Published Online: July 8, 2025. https://doi.org/10.4088/PCC.25f03913
© 2025 Physicians Postgraduate Press, Inc.
Submitted: December 31, 2024; accepted March 31, 2025.
To Cite: Matta SE, Dietrich E, Fedotova N, et al. Serious suicide attempts: assessment and management. Prim Care Companion CNS Disord 2025;27(4):25f03913.
Author Affiliations: Department of Psychiatry, Massachusetts General Hospital, Harvard Medical School, Boston, Massachusetts (Matta, Stern, Fedotova); Harvard University, Cambridge, Massachusetts (Dietrich); Brigham and Women’s Hospital, Boston, Massachusetts (Dietrich, Fedotova); Lewis Gale Medical Center in Salem, Salem, Virginia (Braford); Department of Psychiatry, University of Texas Southwestern Medical Center, Dallas, Texas (deVries); ChristianaCare, Wilmington, Delaware (DiAngelo); Psychiatry and Behavioral Health, Stanford Health Care, Stanford, California (Hoover).
Corresponding Author: Sofia E. Matta, MD, Department of Psychiatry, Massachusetts General Hospital, Harvard Medical School, 55 Fruit St, Boston, MA 02114 ([email protected]).
Relevant Financial Relationships: None.
Funding/Support: None.

Clinical Points

  • Approximately half of the individuals who take their own life have had contact with their primary care provider within the month before their death.

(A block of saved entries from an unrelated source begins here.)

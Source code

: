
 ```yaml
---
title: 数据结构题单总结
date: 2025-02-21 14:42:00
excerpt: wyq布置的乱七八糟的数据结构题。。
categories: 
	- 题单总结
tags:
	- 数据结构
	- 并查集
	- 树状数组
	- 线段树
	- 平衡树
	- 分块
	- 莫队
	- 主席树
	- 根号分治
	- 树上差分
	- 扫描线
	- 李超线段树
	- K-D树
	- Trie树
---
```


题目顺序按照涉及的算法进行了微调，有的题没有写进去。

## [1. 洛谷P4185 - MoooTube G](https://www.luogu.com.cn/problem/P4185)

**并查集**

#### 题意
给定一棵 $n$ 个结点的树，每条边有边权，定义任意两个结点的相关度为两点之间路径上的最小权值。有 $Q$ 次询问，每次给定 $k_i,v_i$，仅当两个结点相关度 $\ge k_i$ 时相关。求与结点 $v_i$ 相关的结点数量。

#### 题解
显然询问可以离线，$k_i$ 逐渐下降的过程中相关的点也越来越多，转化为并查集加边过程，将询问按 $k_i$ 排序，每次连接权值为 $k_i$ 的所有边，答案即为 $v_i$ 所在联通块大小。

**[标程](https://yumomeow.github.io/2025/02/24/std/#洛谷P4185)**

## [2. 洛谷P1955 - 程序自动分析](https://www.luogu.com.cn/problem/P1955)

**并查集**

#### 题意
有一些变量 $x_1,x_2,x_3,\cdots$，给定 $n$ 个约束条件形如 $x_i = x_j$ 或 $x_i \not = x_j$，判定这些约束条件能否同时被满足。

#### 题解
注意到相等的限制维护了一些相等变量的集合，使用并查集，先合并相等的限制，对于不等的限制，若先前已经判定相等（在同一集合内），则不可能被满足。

  • Assessments of suicide risk are based upon clinical judgment, ie, a distillation of the individual’s interpersonal, situational, clinical, and demographic factors that may increase or decrease one’s risk of suicide. Unfortunately, many health care facilities now rely solely on the answers to brief screening questions (eg, the Columbia Suicide Severity Rating Scale) to determine whether a person is safe.
  • All patients considered at risk for suicide must be protected until the evaluating clinician determines that the patient is not at imminent risk of self-injury and suicide.
  • The least restrictive method that provides for the safety of the patient should be employed, the method(s) chosen should be effective, and the rationale for their use should be documented in the medical record.
  • Although states differ in their criteria for civil commitment, most states require that an individual must have a psychiatric illness and pose an imminent threat to their own safety or to that of others or be so gravely disabled that they cannot provide the necessities for their survival.
  • Reactions by staff to those who have made a serious suicide attempt are shaped by myriad factors (eg, their religious beliefs and personal experiences with suicide) as well as by a patient’s behaviors on the medical-surgical ward.